Allereerst is de begrotingsstaat voor het Infrastructuurfonds voor het jaar 2013 opgenomen. Hierbij wordt inzicht verstrekt in de mutaties die op artikelniveau in de verplichtingen-, de uitgaven- en de ontvangstenramingen worden voorgesteld.
Daarna is onder 2.1 in een overzicht met de uitgaven- en ontvangstenmutaties de aansluiting gemaakt met de budgettaire nota (Najaarsnota) van het Ministerie van Financiën.
Onder 2.2 De productartikelen wordt inzicht verstrekt in de mutaties op financieel instrumentniveau, waarvan de belangrijkste worden toegelicht.
Verder zijn projecttabellen met de realisatieprojecten alsmede de projecten in planuitwerking en verkenning opgenomen waarin de begrotingsmutaties op projectniveau zichtbaar zijn gemaakt en waarvan de belangrijkste mutaties eveneens zijn voorzien van een toelichting.
Naar aanleiding van de aanbeveling uit het rapport van de Tijdelijke commissie onderhoud en innovatie spoor (Kamerstukken II, 2011/2012, 32 707, nr. 9, blz. 22) is de normering gehanteerd waarbij geldt dat begrotingsbedragen boven de € 50 mln. met een afwijking van meer dan € 5 mln. ook worden toegelicht.
Het bovenstaande heeft er toe geleid dat aan de hand van onderstaande norm is bepaald of een verschil wordt toegelicht:
Begrotingsbedrag | Verschil |
---|---|
< € 4,5 mln. | > 50% |
€ 4,5 – € 22,5 mln. | > € 2,5 mln. |
> € 22,5 mln. | > 10% |
> € 50 mln. | > € 5 mln. |
Dit houdt in dat die (hoofd)producten, waarbij het verschil kleiner is dan de aangegeven norm niet worden toegelicht. Een uitzondering hierop wordt gemaakt voor beleidsmatige relevante mutaties; deze worden ongeacht bovenstaande normering wel toegelicht.

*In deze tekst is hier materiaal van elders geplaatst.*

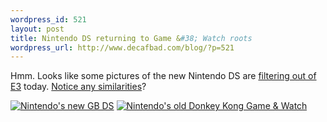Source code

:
 ```yaml
--- 
wordpress_id: 521
layout: post
title: Nintendo DS returning to Game &#38; Watch roots
wordpress_url: http://www.decafbad.com/blog/?p=521
---
```

Hmm.  Looks like some pictures of the new Nintendo DS are [filtering out of E3][usatoday] today.  [Notice any similarities][dk]?

[![Nintendo's new GB DS][dsimg]][usatoday]
[![Nintendo's old Donkey Kong Game &#38; Watch][dkimg]][dk]

[dsimg]: http://images.usatoday.com/life/_photos/2004/2004-05/11-nintendo-inside.jpg
[dkimg]: http://www.gameandwatch.com/screen/multiscreen/donkey/images/donkey.jpg
[usatoday]: http://www.usatoday.com/life/lifestyle/2004-05-11-nintendo-ds_x.htm
[dk]: http://www.gameandwatch.com/screen/multiscreen/donkey/index.html
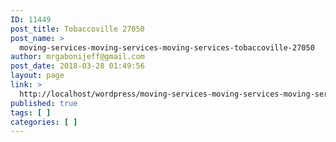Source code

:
 ```yaml
---
ID: 11449
post_title: Tobaccoville 27050
post_name: >
  moving-services-moving-services-moving-services-tobaccoville-27050
author: mrgabonijeff@gmail.com
post_date: 2018-03-28 01:49:56
layout: page
link: >
  http://localhost/wordpress/moving-services-moving-services-moving-services-tobaccoville-27050/
published: true
tags: [ ]
categories: [ ]
---
```


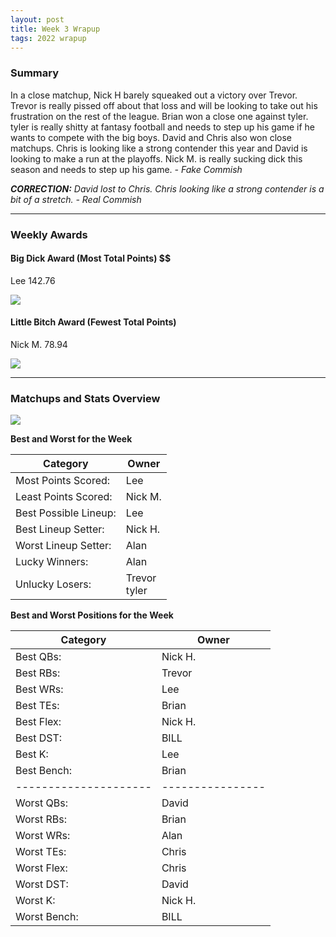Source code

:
 ```yaml
---
layout: post
title: Week 3 Wrapup
tags: 2022 wrapup
---
```


### Summary
In a close matchup, Nick H barely squeaked out a victory over Trevor. Trevor is really pissed off about that loss and will be looking to take out his frustration on the rest of the league. Brian won a close one against tyler. tyler is really shitty at fantasy football and needs to step up his game if he wants to compete with the big boys. David and Chris also won close matchups. Chris is looking like a strong contender this year and David is looking to make a run at the playoffs. Nick M. is really sucking dick this season and needs to step up his game.
  *- Fake Commish*

***CORRECTION:*** *David lost to Chris. Chris looking like a strong contender is a bit of a stretch.*
  *- Real Commish*

___

### Weekly Awards

#### Big Dick Award (Most Total Points) $$
Lee 142.76 

![](https://media2.giphy.com/media/mDGE5q5WAAtumFGOuI/giphy.gif?cid=3aa7f812aqfk1behmz7hmwu3gen1fjcfg18828ky1nxcbi11&rid=giphy.gif&ct=g)

#### Little Bitch Award (Fewest Total Points)
Nick M. 78.94 

![](https://media2.giphy.com/media/li0dswKqIZNpm/giphy.gif?cid=3aa7f812mpcpjbdq8kjotazodybrpoe2p4bvvol5quh97i7o&rid=giphy.gif&ct=g)


___

### Matchups and Stats Overview

![](../assets/img/week3_matchups.png)


**Best and Worst for the Week**


| Category              | Owner            |
|-----------------------|------------------|
| Most Points Scored:   | Lee              |
| Least Points Scored:  | Nick M.          |
| Best Possible Lineup: | Lee              |
| Best Lineup Setter:   | Nick H.          |
| Worst Lineup Setter:  | Alan             |
| Lucky Winners:        | Alan             |
| Unlucky Losers:       | Trevor <br />tyler  |


**Best and Worst Positions for the Week**


| Category              | Owner            |
| --------------------- | ---------------- |
| Best QBs:             | Nick H.          |
| Best RBs:             | Trevor           |
| Best WRs:             | Lee              |
| Best TEs:             | Brian            |
| Best Flex:            | Nick H.          |
| Best DST:             | BILL             |
| Best K:               | Lee              |
| Best Bench:           | Brian            |
| --------------------- | ---------------- |
| Worst QBs:            | David            |
| Worst RBs:            | Brian            |
| Worst WRs:            | Alan             |
| Worst TEs:            | Chris            |
| Worst Flex:           | Chris            |
| Worst DST:            | David            |
| Worst K:              | Nick H.          |
| Worst Bench:          | BILL             |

Naar aanleiding van mijn toezegging aan de Tweede Kamer (Kamerstukken II, 2012/2013, 33 480 XII, nr. 3) is in deze suppletoire begroting een tweetal wijzigingen doorgevoerd. Ten eerste is in de overzichten budgettaire gevolgen van uitvoering een kolom toegevoegd waarin het totaal van de mutaties ten opzichte van de eerste suppletoire begroting is opgenomen. Daarnaast zijn in de meerjarige tabellen aan het eind van elk artikel in paragraaf 2.2, waarbij inzicht wordt geboden in de begrotingsmutaties per operationele doelstelling tot en met 2028, conform het verzoek van de Kamer, zowel de Miljoenennota- als de Najaarsnotamutaties toegelicht. Ten aanzien van de Najaarsnotamutaties is een nummering opgenomen die verwijst naar de toelichtingen bij het overzicht uitgaven- en ontvangsten mutaties (zie paragraaf 2.1)
Om de transparantie te vergroten is de meerjarige doorwerking van de Najaarsnotamutaties in de onderliggende tabellen inzichtelijk gemaakt. De meerjarige doorwerking is nu echter geen onderwerp van besluitvorming. Zo wordt het saldo 2013 per definitie door geschoven naar 2014 en is daarmee een budgettair neutrale inter-temporele verschuiving. De meerjarige doorwerking van de Najaarsnotamutaties wordt ter besluitvorming in de Voorjaarsnota 2014 opgenomen.
In de tabellen met projectoverzichten bij de verschillende artikelen is een kolom «vorig» opgenomen. In deze kolom is de laatste aan de Kamer gemelde stand van het project opgenomen, i.c. de stand Miljoenennota 2014.